Doping and grain size effects in nanocrystalline ZrO2–Sc2O3 system with complex phase transitions: XRD and Raman studies

Abstract

Weakly-agglomerated nanocrystalline (ZrO₂)_1−x(Sc₂O₃)_x (x = 0.02–0.16) powders with high surface area (106–186 m² g⁻¹) and uniform particle size (5.7–9.5 nm) were synthesized by a two-step hydrothermal process in the presence of urea, and their complex phase evolution upon calcinations over 400–1400 °C were studied by a combined utilization of X-ray diffraction, in situ high temperature X-ray diffraction, near infrared Fourier transform Raman and ultraviolet Raman spectroscopies. It was discovered that the growth of the grains comprised two stages, and the apparent activation energies, E_a1 (<800 °C) and E_a2 (>800 °C), are in the range of 5.5–12 kJ mol⁻¹ and 80–140 kJ mol⁻¹, respectively. The crystallite size, microstrain, surface area and growth activation energy of the samples showed a strong dependence on the Sc³⁺ doping concentration. The nanocrystalline (ZrO₂)_1−x(Sc₂O₃)_x samples underwent complex phase transitions upon calcination from 800 to 1000 °C. Tetragonal and cubic phases have been preserved when the samples calcined below 800 °C as a result of crystallite size and doping effects.

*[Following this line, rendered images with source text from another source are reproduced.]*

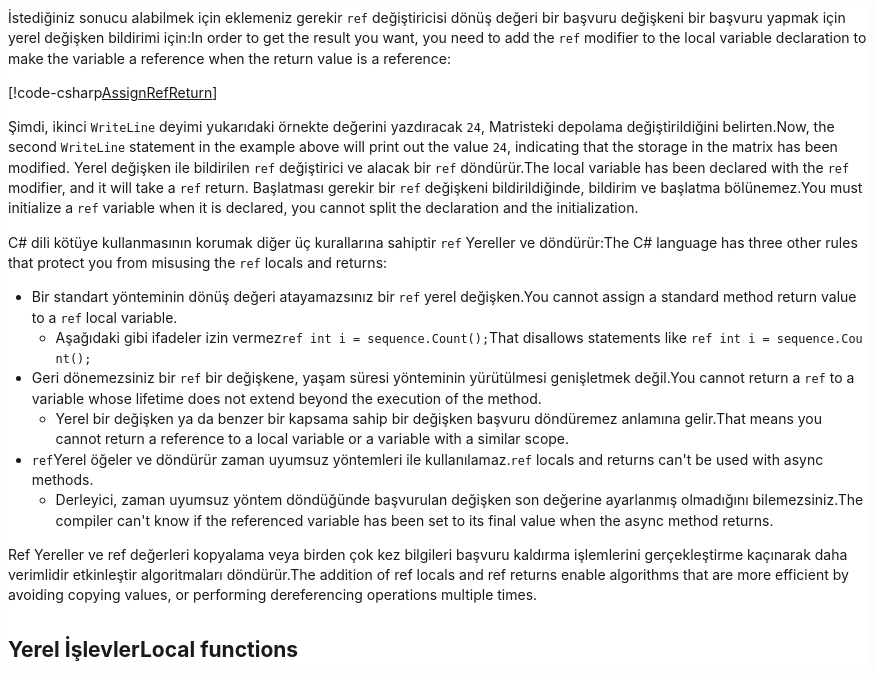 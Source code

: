 <span data-ttu-id="03217-281">İstediğiniz sonucu alabilmek için eklemeniz gerekir `ref` değiştiricisi dönüş değeri bir başvuru değişkeni bir başvuru yapmak için yerel değişken bildirimi için:</span><span class="sxs-lookup"><span data-stu-id="03217-281">In order to get the result you want, you need to add the `ref` modifier to the local variable declaration to make the variable a reference when the return value is a reference:</span></span>

[!code-csharp[AssignRefReturn](../../../samples/snippets/csharp/new-in-7/program.cs#24_AssignRefReturn "Assign ref return")]

<span data-ttu-id="03217-282">Şimdi, ikinci `WriteLine` deyimi yukarıdaki örnekte değerini yazdıracak `24`, Matristeki depolama değiştirildiğini belirten.</span><span class="sxs-lookup"><span data-stu-id="03217-282">Now, the second `WriteLine` statement in the example above will print out the value `24`, indicating that the storage in the matrix has been modified.</span></span> <span data-ttu-id="03217-283">Yerel değişken ile bildirilen `ref` değiştirici ve alacak bir `ref` döndürür.</span><span class="sxs-lookup"><span data-stu-id="03217-283">The local variable has been declared with the `ref` modifier, and it will take a `ref` return.</span></span> <span data-ttu-id="03217-284">Başlatması gerekir bir `ref` değişkeni bildirildiğinde, bildirim ve başlatma bölünemez.</span><span class="sxs-lookup"><span data-stu-id="03217-284">You must initialize a `ref` variable when it is declared, you cannot split the declaration and the initialization.</span></span>

<span data-ttu-id="03217-285">C# dili kötüye kullanmasının korumak diğer üç kurallarına sahiptir `ref` Yereller ve döndürür:</span><span class="sxs-lookup"><span data-stu-id="03217-285">The C# language has three other rules that protect you from misusing the `ref` locals and returns:</span></span>

* <span data-ttu-id="03217-286">Bir standart yönteminin dönüş değeri atayamazsınız bir `ref` yerel değişken.</span><span class="sxs-lookup"><span data-stu-id="03217-286">You cannot assign a standard method return value to a `ref` local variable.</span></span>
    - <span data-ttu-id="03217-287">Aşağıdaki gibi ifadeler izin vermez`ref int i = sequence.Count();`</span><span class="sxs-lookup"><span data-stu-id="03217-287">That disallows statements like `ref int i = sequence.Count();`</span></span>
* <span data-ttu-id="03217-288">Geri dönemezsiniz bir `ref` bir değişkene, yaşam süresi yönteminin yürütülmesi genişletmek değil.</span><span class="sxs-lookup"><span data-stu-id="03217-288">You cannot return a `ref` to a variable whose lifetime does not extend beyond the execution of the method.</span></span>
    - <span data-ttu-id="03217-289">Yerel bir değişken ya da benzer bir kapsama sahip bir değişken başvuru döndüremez anlamına gelir.</span><span class="sxs-lookup"><span data-stu-id="03217-289">That means you cannot return a reference to a local variable or a variable with a similar scope.</span></span>
* <span data-ttu-id="03217-290">`ref`Yerel öğeler ve döndürür zaman uyumsuz yöntemleri ile kullanılamaz.</span><span class="sxs-lookup"><span data-stu-id="03217-290">`ref` locals and returns can't be used with async methods.</span></span>
    - <span data-ttu-id="03217-291">Derleyici, zaman uyumsuz yöntem döndüğünde başvurulan değişken son değerine ayarlanmış olmadığını bilemezsiniz.</span><span class="sxs-lookup"><span data-stu-id="03217-291">The compiler can't know if the referenced variable has been set to its final value when the async method returns.</span></span>

<span data-ttu-id="03217-292">Ref Yereller ve ref değerleri kopyalama veya birden çok kez bilgileri başvuru kaldırma işlemlerini gerçekleştirme kaçınarak daha verimlidir etkinleştir algoritmaları döndürür.</span><span class="sxs-lookup"><span data-stu-id="03217-292">The addition of ref locals and ref returns enable algorithms that are more efficient by avoiding copying values, or performing dereferencing operations multiple times.</span></span> 

## <a name="local-functions"></a><span data-ttu-id="03217-293">Yerel İşlevler</span><span class="sxs-lookup"><span data-stu-id="03217-293">Local functions</span></span>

At elevated calcination temperature of 1000 °C, the compositions at x = 0.04, 0.10 and 0.14 seemed to be in the metastable phase boundaries of m + t, t + β (Sc₂Zr₇O₁₇) and β + γ (Sc₂Zr₅O₁₃), respectively. As calcined at 1400 °C, the grain size was in the micrometre regime, and t → m, c → t″, c → β and c → γ phase transitions occurred on the cooling stage for x ≤ 0.04, x = 0.08, 0.10 ≤ x ≤ 0.12 and x ≥ 0.14, respectively, resulting in the existence of m, t, t″, β and γ phases in turn at room temperature. Moreover, it was found that the tetragonal phase has been enriched at the surface region for the as-calcined (ZrO₂)_0.94(Sc₂O₃)_0.06 and (ZrO₂)_0.92(Sc₂O₃)_0.08 samples.